Lettera Nº 3: COMICOTERAPIA (1)
(Inviata il 4 febbraio 2000)
SOMMARIO
§ Perché si ride?
§ Il buon vecchio Freud
§ Super-Io
§ La spazzatura emotiva
§ Il sintomo nevrotico
§ Il motto di spirito
§ faccio ridere, quindi creo...
§ La commozione inversa
§ Il dualismo cerebrale
§ Funzioni acquisite
§ Il dualismo cerebrale
§ Il pensiero laterale
§ Ridendo si apprende meglio!
«Quelle che sanno apprezzare il comico si palesano come nature superiori .saldi e sicuri in se stessi, contro ogni insuccesso e perdita.»
Hegel
«Uomini! Avete in mano il futuro della specie umana!»
Anonimo, scritta sul muro di un orinatoio londinese
Un fenomeno così variegato come il ridere non poteva sfuggire all’analisi del padre della psicoanalisi. In un saggio del 1905 il grande viennese enuncia la sua teoria sulla motivazione del ridere in chiave energetica...

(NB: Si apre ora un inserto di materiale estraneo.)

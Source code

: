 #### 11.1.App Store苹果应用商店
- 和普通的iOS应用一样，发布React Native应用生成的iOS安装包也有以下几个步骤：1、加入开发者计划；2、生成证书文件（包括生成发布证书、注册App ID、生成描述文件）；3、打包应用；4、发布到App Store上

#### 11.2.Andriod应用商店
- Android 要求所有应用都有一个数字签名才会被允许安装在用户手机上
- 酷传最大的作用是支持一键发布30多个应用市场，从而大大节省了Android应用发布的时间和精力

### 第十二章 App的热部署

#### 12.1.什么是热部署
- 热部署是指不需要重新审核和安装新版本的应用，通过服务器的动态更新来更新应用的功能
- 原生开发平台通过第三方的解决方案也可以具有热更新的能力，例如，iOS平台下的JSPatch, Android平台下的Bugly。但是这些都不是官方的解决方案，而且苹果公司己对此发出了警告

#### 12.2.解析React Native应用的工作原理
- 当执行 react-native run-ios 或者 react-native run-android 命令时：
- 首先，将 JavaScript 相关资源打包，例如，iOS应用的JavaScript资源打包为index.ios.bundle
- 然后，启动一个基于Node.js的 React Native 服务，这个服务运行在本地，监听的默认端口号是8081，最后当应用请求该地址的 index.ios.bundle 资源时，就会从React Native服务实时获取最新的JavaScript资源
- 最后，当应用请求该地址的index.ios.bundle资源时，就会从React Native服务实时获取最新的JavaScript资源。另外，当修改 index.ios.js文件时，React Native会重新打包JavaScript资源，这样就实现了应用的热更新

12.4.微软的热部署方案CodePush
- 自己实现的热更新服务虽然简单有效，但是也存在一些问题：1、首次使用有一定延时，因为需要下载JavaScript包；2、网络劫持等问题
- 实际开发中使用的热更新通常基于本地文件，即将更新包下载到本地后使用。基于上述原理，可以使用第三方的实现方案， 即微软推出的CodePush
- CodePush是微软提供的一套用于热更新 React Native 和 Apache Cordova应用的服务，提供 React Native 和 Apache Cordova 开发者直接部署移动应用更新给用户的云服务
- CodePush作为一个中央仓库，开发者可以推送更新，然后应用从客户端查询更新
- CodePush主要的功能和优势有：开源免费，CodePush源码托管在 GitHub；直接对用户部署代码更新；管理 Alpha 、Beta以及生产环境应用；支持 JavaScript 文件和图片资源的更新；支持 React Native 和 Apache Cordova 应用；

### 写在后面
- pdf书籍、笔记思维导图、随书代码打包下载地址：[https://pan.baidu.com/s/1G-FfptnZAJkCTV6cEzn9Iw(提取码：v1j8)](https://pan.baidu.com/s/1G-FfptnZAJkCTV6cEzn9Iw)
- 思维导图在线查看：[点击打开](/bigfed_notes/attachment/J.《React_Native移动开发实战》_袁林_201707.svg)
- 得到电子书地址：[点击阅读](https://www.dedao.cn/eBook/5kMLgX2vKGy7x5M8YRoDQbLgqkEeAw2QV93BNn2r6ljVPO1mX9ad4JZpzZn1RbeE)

Nell’ottica freudiana, è risaputo, la personalità umana è divisa in tre parti: l’inconscio o Es, l’Io, e il Superio.
Sinteticamente, usando una metafora spaziale, diremo che all’interno dell’inconscio si trovano contenuti in parte innati, le pulsioni più antiche, la sessualità, l’aggressività, l’istinto auto conservativo, e contenuti rimossi come bisogni, desideri, angosce, fantasie. Nello spazio dell’Io si collocano il pensiero vigile, le funzioni coscienti, la memoria, la percezione, la coscienza e l’elaborazione dei contenuti psichici.
Il Superio ha un ruolo censorio sull’Io, è l’autosservazione, la coscienza morale, l’idealità: nasce nel rapporto con l’esterno, in primis con la famiglia (e poi con la società), tiene conto delle richieste e dei divieti di queste istituzioni e si sviluppa come un precipitato di norme e comportamenti sociali.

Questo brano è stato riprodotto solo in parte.